I am going out on a limb here and fully admitting that this might be the scariest post I have ever written.
Last week, I posted a story about a 5 year old boy who wanted to dress like a girl for Halloween. I’m not talking about your average teenage boy who is doing it for kicks. I mean, this 5 year old wanted to dress like a girl in as serious of a way you can be about a costume for Halloween. To be specific, he wanted to be Daphne from Scooby Doo.
His costume was pretty awesome. He was decked out in glorious oranges and purples, complete with a scarf around his neck like the Scooby fashionista Daphne is. But several moms at the child’s Christian preschool didn’t see it that way. They questioned the mom about this choice, and were not private about it in front of the boy. The mom felt bullied, and felt that these moms were also bullying her preschool aged son. In her own blog, she described the actions and called them out. That post she wrote was circulated across the nation, including in this blog. And the general consensus was that these moms were horrible people to have infringed their opinion on a little boy who only wanted to be someone else on a day reserved for just that.
This was the shared opinion over here too, save for one. A woman wrote her reasons for believing that there was another side to this story, citing her religious beliefs for thinking along those lines. “It’s not his responsibility at 5 years old to be some sort of freedom fighter for the transgender community.”
Well, let me tell you all something. As someone once quoted to me: “Opinions are like assholes, everyone has one.”
But before you assume I am referring to the above stated commenter as an asshole, let me correct you. The asshole would actually be ME. The conversation that continued after this woman gave her opinion turned from the article, and instead focused on slamming this woman. Some did it just as agreeably, politely disagreeing. But several others turned downright nasty. And it took the last commenter on the article to finally shed some light on what exactly was going on.
“If you missed it, here’s a thought: You’ve proven yourselves no better than the bullying Moms described in this article…”
So why am I the asshole? Because I allowed the conversation to continue. I fully admit that I disagree with the statements provided by the bullied commenter. And because of my disagreement, I was unable to see the mob mentality that was going on as anything unfair. I was swept up in the mob as well. And it took a clearheaded individual to actually point out the absurdity that was going on for me to be able to see this for what it was.

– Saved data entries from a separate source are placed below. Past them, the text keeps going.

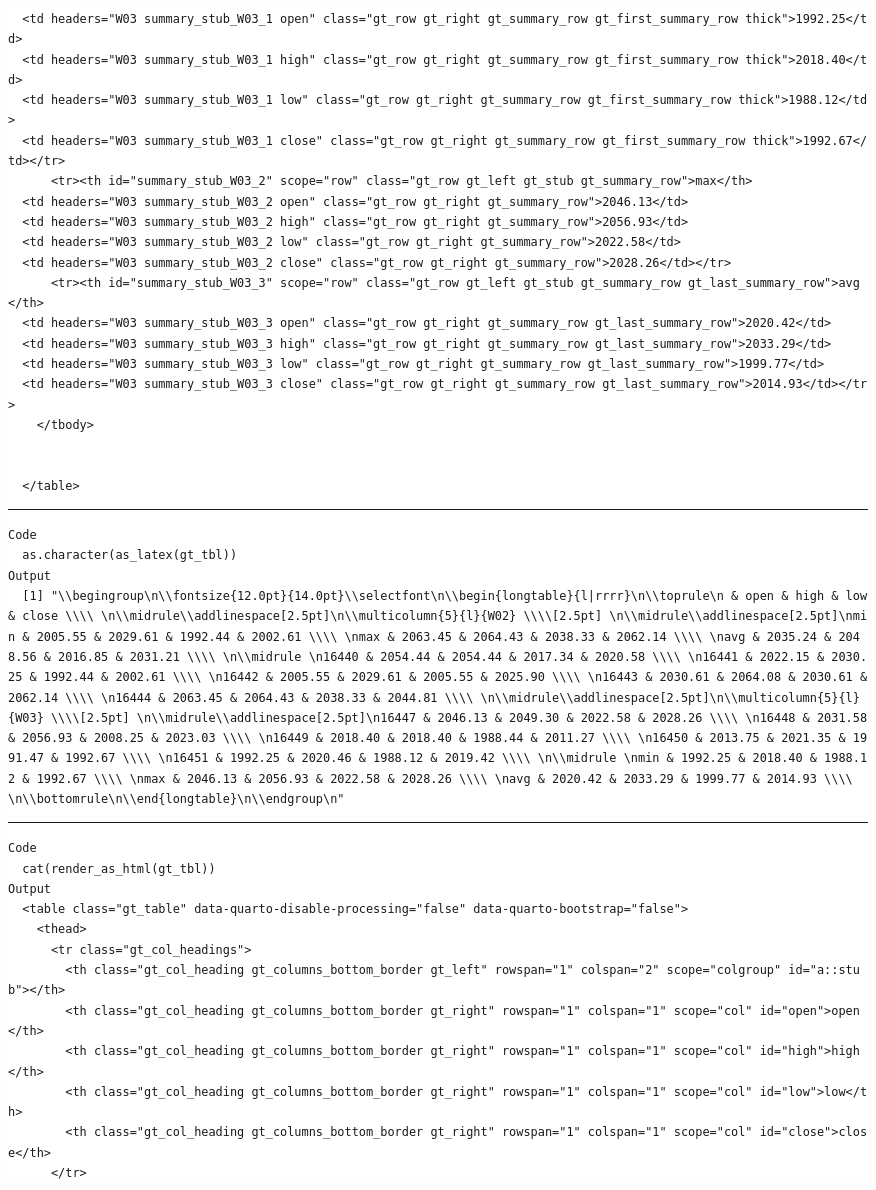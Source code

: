       <td headers="W03 summary_stub_W03_1 open" class="gt_row gt_right gt_summary_row gt_first_summary_row thick">1992.25</td>
      <td headers="W03 summary_stub_W03_1 high" class="gt_row gt_right gt_summary_row gt_first_summary_row thick">2018.40</td>
      <td headers="W03 summary_stub_W03_1 low" class="gt_row gt_right gt_summary_row gt_first_summary_row thick">1988.12</td>
      <td headers="W03 summary_stub_W03_1 close" class="gt_row gt_right gt_summary_row gt_first_summary_row thick">1992.67</td></tr>
          <tr><th id="summary_stub_W03_2" scope="row" class="gt_row gt_left gt_stub gt_summary_row">max</th>
      <td headers="W03 summary_stub_W03_2 open" class="gt_row gt_right gt_summary_row">2046.13</td>
      <td headers="W03 summary_stub_W03_2 high" class="gt_row gt_right gt_summary_row">2056.93</td>
      <td headers="W03 summary_stub_W03_2 low" class="gt_row gt_right gt_summary_row">2022.58</td>
      <td headers="W03 summary_stub_W03_2 close" class="gt_row gt_right gt_summary_row">2028.26</td></tr>
          <tr><th id="summary_stub_W03_3" scope="row" class="gt_row gt_left gt_stub gt_summary_row gt_last_summary_row">avg</th>
      <td headers="W03 summary_stub_W03_3 open" class="gt_row gt_right gt_summary_row gt_last_summary_row">2020.42</td>
      <td headers="W03 summary_stub_W03_3 high" class="gt_row gt_right gt_summary_row gt_last_summary_row">2033.29</td>
      <td headers="W03 summary_stub_W03_3 low" class="gt_row gt_right gt_summary_row gt_last_summary_row">1999.77</td>
      <td headers="W03 summary_stub_W03_3 close" class="gt_row gt_right gt_summary_row gt_last_summary_row">2014.93</td></tr>
        </tbody>
        
        
      </table>

---

    Code
      as.character(as_latex(gt_tbl))
    Output
      [1] "\\begingroup\n\\fontsize{12.0pt}{14.0pt}\\selectfont\n\\begin{longtable}{l|rrrr}\n\\toprule\n & open & high & low & close \\\\ \n\\midrule\\addlinespace[2.5pt]\n\\multicolumn{5}{l}{W02} \\\\[2.5pt] \n\\midrule\\addlinespace[2.5pt]\nmin & 2005.55 & 2029.61 & 1992.44 & 2002.61 \\\\ \nmax & 2063.45 & 2064.43 & 2038.33 & 2062.14 \\\\ \navg & 2035.24 & 2048.56 & 2016.85 & 2031.21 \\\\ \n\\midrule \n16440 & 2054.44 & 2054.44 & 2017.34 & 2020.58 \\\\ \n16441 & 2022.15 & 2030.25 & 1992.44 & 2002.61 \\\\ \n16442 & 2005.55 & 2029.61 & 2005.55 & 2025.90 \\\\ \n16443 & 2030.61 & 2064.08 & 2030.61 & 2062.14 \\\\ \n16444 & 2063.45 & 2064.43 & 2038.33 & 2044.81 \\\\ \n\\midrule\\addlinespace[2.5pt]\n\\multicolumn{5}{l}{W03} \\\\[2.5pt] \n\\midrule\\addlinespace[2.5pt]\n16447 & 2046.13 & 2049.30 & 2022.58 & 2028.26 \\\\ \n16448 & 2031.58 & 2056.93 & 2008.25 & 2023.03 \\\\ \n16449 & 2018.40 & 2018.40 & 1988.44 & 2011.27 \\\\ \n16450 & 2013.75 & 2021.35 & 1991.47 & 1992.67 \\\\ \n16451 & 1992.25 & 2020.46 & 1988.12 & 2019.42 \\\\ \n\\midrule \nmin & 1992.25 & 2018.40 & 1988.12 & 1992.67 \\\\ \nmax & 2046.13 & 2056.93 & 2022.58 & 2028.26 \\\\ \navg & 2020.42 & 2033.29 & 1999.77 & 2014.93 \\\\ \n\\bottomrule\n\\end{longtable}\n\\endgroup\n"

---

    Code
      cat(render_as_html(gt_tbl))
    Output
      <table class="gt_table" data-quarto-disable-processing="false" data-quarto-bootstrap="false">
        <thead>
          <tr class="gt_col_headings">
            <th class="gt_col_heading gt_columns_bottom_border gt_left" rowspan="1" colspan="2" scope="colgroup" id="a::stub"></th>
            <th class="gt_col_heading gt_columns_bottom_border gt_right" rowspan="1" colspan="1" scope="col" id="open">open</th>
            <th class="gt_col_heading gt_columns_bottom_border gt_right" rowspan="1" colspan="1" scope="col" id="high">high</th>
            <th class="gt_col_heading gt_columns_bottom_border gt_right" rowspan="1" colspan="1" scope="col" id="low">low</th>
            <th class="gt_col_heading gt_columns_bottom_border gt_right" rowspan="1" colspan="1" scope="col" id="close">close</th>
          </tr>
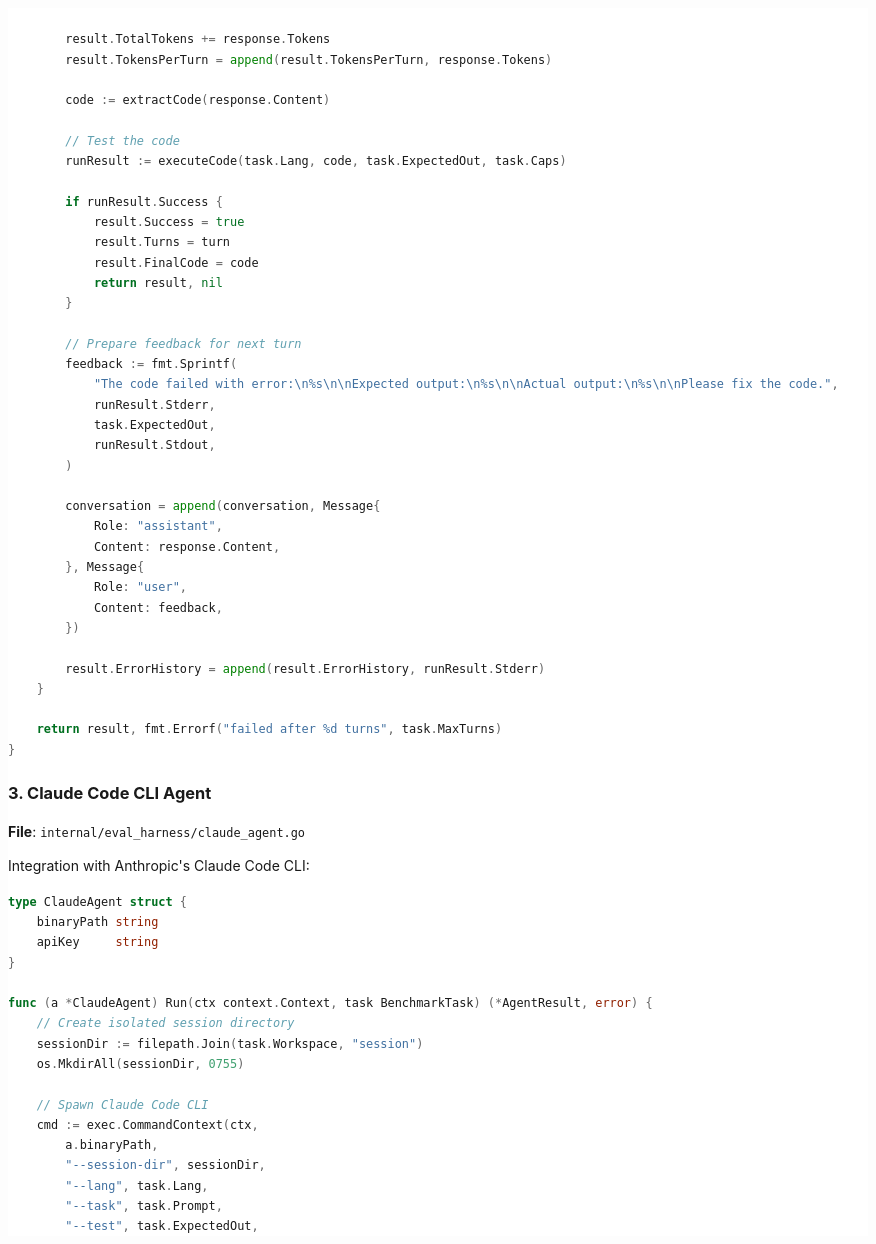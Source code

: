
 ```go

        result.TotalTokens += response.Tokens
        result.TokensPerTurn = append(result.TokensPerTurn, response.Tokens)

        code := extractCode(response.Content)

        // Test the code
        runResult := executeCode(task.Lang, code, task.ExpectedOut, task.Caps)

        if runResult.Success {
            result.Success = true
            result.Turns = turn
            result.FinalCode = code
            return result, nil
        }

        // Prepare feedback for next turn
        feedback := fmt.Sprintf(
            "The code failed with error:\n%s\n\nExpected output:\n%s\n\nActual output:\n%s\n\nPlease fix the code.",
            runResult.Stderr,
            task.ExpectedOut,
            runResult.Stdout,
        )

        conversation = append(conversation, Message{
            Role: "assistant",
            Content: response.Content,
        }, Message{
            Role: "user",
            Content: feedback,
        })

        result.ErrorHistory = append(result.ErrorHistory, runResult.Stderr)
    }

    return result, fmt.Errorf("failed after %d turns", task.MaxTurns)
}
```

### 3. Claude Code CLI Agent

**File**: `internal/eval_harness/claude_agent.go`

Integration with Anthropic's Claude Code CLI:

```go
type ClaudeAgent struct {
    binaryPath string
    apiKey     string
}

func (a *ClaudeAgent) Run(ctx context.Context, task BenchmarkTask) (*AgentResult, error) {
    // Create isolated session directory
    sessionDir := filepath.Join(task.Workspace, "session")
    os.MkdirAll(sessionDir, 0755)

    // Spawn Claude Code CLI
    cmd := exec.CommandContext(ctx,
        a.binaryPath,
        "--session-dir", sessionDir,
        "--lang", task.Lang,
        "--task", task.Prompt,
        "--test", task.ExpectedOut,
```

We were no better than those bullying moms.
But here’s one further. How about those bullying moms? On the actual blog entry by the mom of the 5 year old, there are currently over 42,000 comments. Quoted on her twitter: “Can we all agree that predicting something will go viral is virtually impossible?” Thanks to sites like Babble.com, CafeMom.com, this site, and every other family site that shared this story, countless people are badmouthing these moms. She was even on the Today show, sharing the story with the nation about these moms. They are now the enemies of the nation, as their actions are no longer a single action that took place in a small classroom, but are instead the focus of discussion among millions of people.
Who are the bullies now?
I stand by my opinion that a little boy can dress like a girl if he wants to, whether it be Halloween or not. I stand by my opinion that every person is entitled to their own opinion, whether anyone thinks it’s right, wrong, misinformed, brilliant, or outdated. I stand by my opinion that disagreeing with another human about their opinion is totally fair – if done so without abusing the other person or their own personal rights. I stand by my opinion that people who judge others scare the bejeezus out of me, because I am one of those annoying people who actually value the opinion of others in regards to what they think about me. I stand by my opinion that writing this is one of those scary things that will leave me open for judgment. And I stand by my opinion that in this scenario, I was wrong, I judged, and I was no better than those who pick on others, strengthened by the mob.
To that bullied commenter, I am so sorry. To the commenter who put everyone in their place, thank you. Sure, let’s end the bullying of others. But let’s also check ourselves and be sure that we aren’t guilty of the very thing we are fighting.